▸ **GIVEN RECORDS**
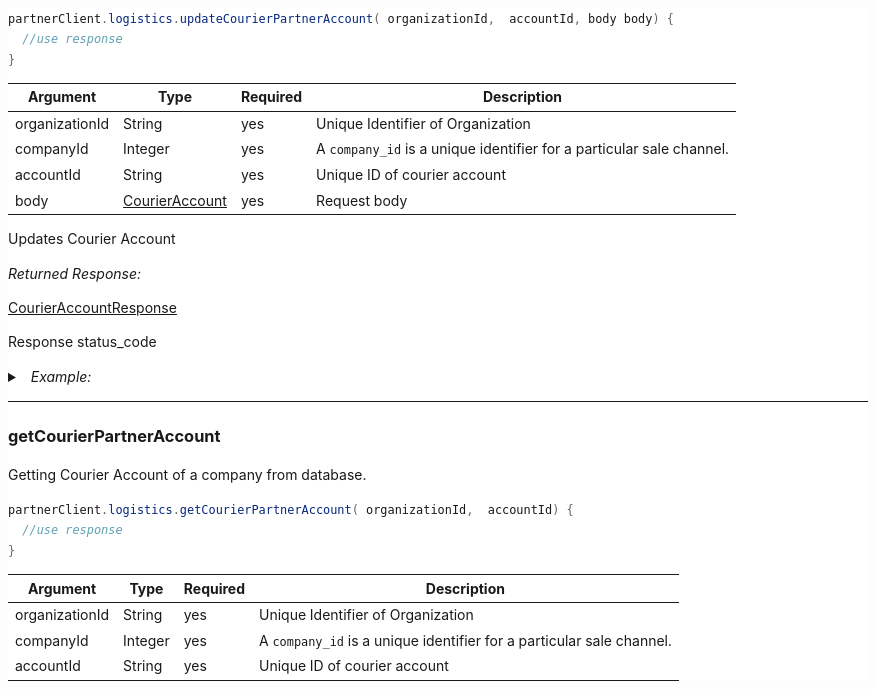 


```java
partnerClient.logistics.updateCourierPartnerAccount( organizationId,  accountId, body body) {
  //use response
}
```



| Argument  |  Type  | Required | Description |
| --------- | -----  | -------- | ----------- | 
| organizationId | String | yes | Unique Identifier of Organization |   
| companyId | Integer | yes | A `company_id` is a unique identifier for a particular sale channel. |   
| accountId | String | yes | Unique ID of courier account |  
| body | [CourierAccount](#CourierAccount) | yes | Request body |


Updates Courier Account

*Returned Response:*




[CourierAccountResponse](#CourierAccountResponse)

Response status_code




<details><summary><i>&nbsp; Example:</i></summary></details>









---


### getCourierPartnerAccount
Getting Courier Account of a company from database.




```java
partnerClient.logistics.getCourierPartnerAccount( organizationId,  accountId) {
  //use response
}
```



| Argument  |  Type  | Required | Description |
| --------- | -----  | -------- | ----------- | 
| organizationId | String | yes | Unique Identifier of Organization |   
| companyId | Integer | yes | A `company_id` is a unique identifier for a particular sale channel. |   
| accountId | String | yes | Unique ID of courier account |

▸ **PROBLEM REQUIREMENTS**
Work out how many lines of the data hold the string "accountId". Reply with that number alone.

▸ **RESPONSE TO THIS EXERCISE**
4